Gold News

How to Approach a Gold Mining Stock Investment

The importance of a good management team...

WHAT SHOULD you look for in a Gold Mining investment?

In this interview with The Gold Report Pathfinder Asset Management's Taylor MacDonald explains why well-structured deals, quality assets and high-octane management teams are what he reckons makes for solid Gold Mining companies.

The Gold Report: Taylor, many investors are confused by today's unpredictable market. Are you as confused as most market observers?

Taylor MacDonald: We have come to expect the unpredictability. Since 2008 volatility has become the new norm.

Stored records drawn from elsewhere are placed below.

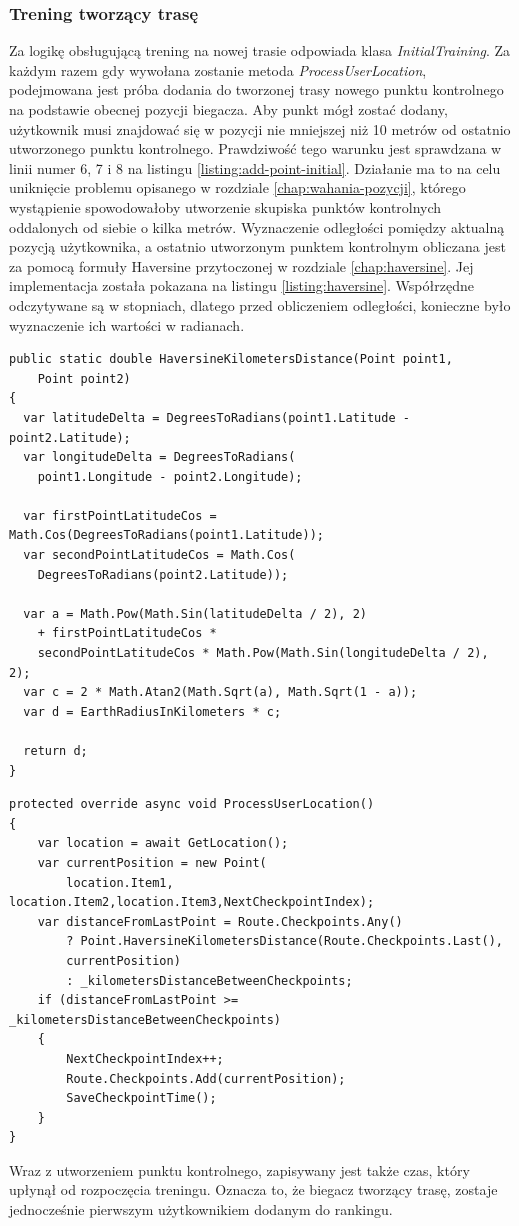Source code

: \subsubsection{Trening tworzący trasę}
Za logikę obsługującą trening na nowej trasie odpowiada klasa \textit{InitialTraining}. Za każdym razem gdy wywołana zostanie metoda \textit{ProcessUserLocation}, podejmowana jest próba dodania do tworzonej trasy nowego punktu kontrolnego na podstawie obecnej pozycji biegacza. Aby punkt mógł zostać dodany, użytkownik musi znajdować się w pozycji nie mniejszej niż 10 metrów od ostatnio utworzonego punktu kontrolnego. Prawdziwość tego warunku jest sprawdzana w linii numer 6, 7 i 8 na listingu \ref{listing:add-point-initial}. Działanie ma to na celu uniknięcie problemu opisanego w rozdziale \ref{chap:wahania-pozycji}, którego wystąpienie spowodowałoby utworzenie skupiska punktów kontrolnych oddalonych od siebie o kilka metrów. Wyznaczenie odległości pomiędzy aktualną pozycją użytkownika, a ostatnio utworzonym punktem kontrolnym obliczana jest za pomocą formuły Haversine przytoczonej w rozdziale \ref{chap:haversine}. Jej implementacja została pokazana na listingu \ref{listing:haversine}. Współrzędne odczytywane są w stopniach, dlatego przed obliczeniem odległości, konieczne było wyznaczenie ich wartości w radianach.
\begin{lstlisting}[caption={Wyznaczenie odległości pomiędzy dwoma punktami},label=listing:haversine]
public static double HaversineKilometersDistance(Point point1,
	Point point2)
{
  var latitudeDelta = DegreesToRadians(point1.Latitude - point2.Latitude);
  var longitudeDelta = DegreesToRadians(
  	point1.Longitude - point2.Longitude);

  var firstPointLatitudeCos = Math.Cos(DegreesToRadians(point1.Latitude));
  var secondPointLatitudeCos = Math.Cos(
  	DegreesToRadians(point2.Latitude));

  var a = Math.Pow(Math.Sin(latitudeDelta / 2), 2)
  	+ firstPointLatitudeCos *
	secondPointLatitudeCos * Math.Pow(Math.Sin(longitudeDelta / 2), 2);
  var c = 2 * Math.Atan2(Math.Sqrt(a), Math.Sqrt(1 - a));
  var d = EarthRadiusInKilometers * c;

  return d;
}
\end{lstlisting}

\begin{lstlisting}[caption={Tworzenie punktów kontrolnych},label=listing:add-point-initial]
protected override async void ProcessUserLocation()
{
    var location = await GetLocation();
    var currentPosition = new Point(
    	location.Item1, location.Item2,location.Item3,NextCheckpointIndex);
    var distanceFromLastPoint = Route.Checkpoints.Any()
        ? Point.HaversineKilometersDistance(Route.Checkpoints.Last(),
        currentPosition)
        : _kilometersDistanceBetweenCheckpoints;
    if (distanceFromLastPoint >= _kilometersDistanceBetweenCheckpoints)
    {
        NextCheckpointIndex++;
        Route.Checkpoints.Add(currentPosition);
        SaveCheckpointTime();
    }
}
\end{lstlisting}
Wraz z utworzeniem punktu kontrolnego, zapisywany jest także czas, który upłynął od rozpoczęcia treningu. Oznacza to, że biegacz tworzący trasę, zostaje jednocześnie pierwszym użytkownikiem dodanym do rankingu.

You have to learn how to protect yourself in these hazardous times. 

TGR: How has 2011 tested your bag of investment tricks?

Taylor MacDonald: We focus on the long term, taking large positions in smaller companies. We look for unique assets, strong management teams and structure. In the past couple of years, we have learned to stick to our knitting, to what we do best. 

TGR: And what would you say you do best?

Taylor MacDonald: Our strength is identifying undervalued opportunities in the precious metals, energy, commodities and technology sectors. We like to find what I call concept companies early on. If necessary, we will provide whatever help we can to management teams as the investment theses unfold. 

TGR: Recently The Gold Report interviewed a former fund manager who cautioned retail investors to stay away from hard assets for at least the next 12 months and sit in cash until the global economic picture becomes clearer. What is your view?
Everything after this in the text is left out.